#### [THE PROBLEM]
Your answer is to be every line of the material that includes the string "Datenansichten".

#### [DATA SUPPLIED]
*****

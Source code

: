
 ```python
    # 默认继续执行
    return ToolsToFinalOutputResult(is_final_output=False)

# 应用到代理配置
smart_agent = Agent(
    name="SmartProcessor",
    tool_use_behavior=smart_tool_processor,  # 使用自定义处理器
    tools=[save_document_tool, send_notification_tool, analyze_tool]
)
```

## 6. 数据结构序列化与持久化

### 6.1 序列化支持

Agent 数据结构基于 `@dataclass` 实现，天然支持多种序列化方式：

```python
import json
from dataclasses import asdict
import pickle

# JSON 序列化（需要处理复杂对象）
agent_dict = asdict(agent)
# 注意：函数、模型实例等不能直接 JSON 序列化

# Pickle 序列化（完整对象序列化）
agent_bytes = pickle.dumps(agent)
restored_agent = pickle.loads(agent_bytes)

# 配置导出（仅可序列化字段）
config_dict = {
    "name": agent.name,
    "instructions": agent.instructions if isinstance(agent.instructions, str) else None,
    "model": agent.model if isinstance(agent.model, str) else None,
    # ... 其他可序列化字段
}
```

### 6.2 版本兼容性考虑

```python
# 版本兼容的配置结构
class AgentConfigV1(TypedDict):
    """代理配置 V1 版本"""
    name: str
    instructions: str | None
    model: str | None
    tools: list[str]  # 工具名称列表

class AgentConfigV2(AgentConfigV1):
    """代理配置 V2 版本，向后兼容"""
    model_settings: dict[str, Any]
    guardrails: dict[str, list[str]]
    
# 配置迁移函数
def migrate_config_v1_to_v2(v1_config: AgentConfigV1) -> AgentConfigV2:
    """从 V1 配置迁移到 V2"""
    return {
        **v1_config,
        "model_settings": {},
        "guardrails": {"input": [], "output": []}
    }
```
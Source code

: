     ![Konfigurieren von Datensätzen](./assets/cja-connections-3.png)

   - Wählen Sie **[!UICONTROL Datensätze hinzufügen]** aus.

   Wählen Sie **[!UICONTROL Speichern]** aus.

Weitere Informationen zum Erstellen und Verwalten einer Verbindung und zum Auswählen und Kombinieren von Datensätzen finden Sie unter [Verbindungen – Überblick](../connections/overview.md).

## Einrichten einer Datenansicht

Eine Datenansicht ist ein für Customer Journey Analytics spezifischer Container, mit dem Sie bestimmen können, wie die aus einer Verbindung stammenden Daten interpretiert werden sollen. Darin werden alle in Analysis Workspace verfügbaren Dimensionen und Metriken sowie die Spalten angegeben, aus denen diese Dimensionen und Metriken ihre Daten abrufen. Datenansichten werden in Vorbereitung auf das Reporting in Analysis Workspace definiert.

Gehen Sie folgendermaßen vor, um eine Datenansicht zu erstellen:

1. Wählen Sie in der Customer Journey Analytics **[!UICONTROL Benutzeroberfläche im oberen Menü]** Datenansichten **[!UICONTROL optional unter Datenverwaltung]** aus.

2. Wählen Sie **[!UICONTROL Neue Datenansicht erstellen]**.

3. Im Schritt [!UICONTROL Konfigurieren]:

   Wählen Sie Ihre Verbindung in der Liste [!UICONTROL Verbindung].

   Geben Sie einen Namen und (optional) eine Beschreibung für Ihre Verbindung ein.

*****

#### [SOLVED EXERCISE]
Eine Datenansicht ist ein für Customer Journey Analytics spezifischer Container, mit dem Sie bestimmen können, wie die aus einer Verbindung stammenden Daten interpretiert werden sollen. Darin werden alle in Analysis Workspace verfügbaren Dimensionen und Metriken sowie die Spalten angegeben, aus denen diese Dimensionen und Metriken ihre Daten abrufen. Datenansichten werden in Vorbereitung auf das Reporting in Analysis Workspace definiert.
1. Wählen Sie in der Customer Journey Analytics **[!UICONTROL Benutzeroberfläche im oberen Menü]** Datenansichten **[!UICONTROL optional unter Datenverwaltung]** aus.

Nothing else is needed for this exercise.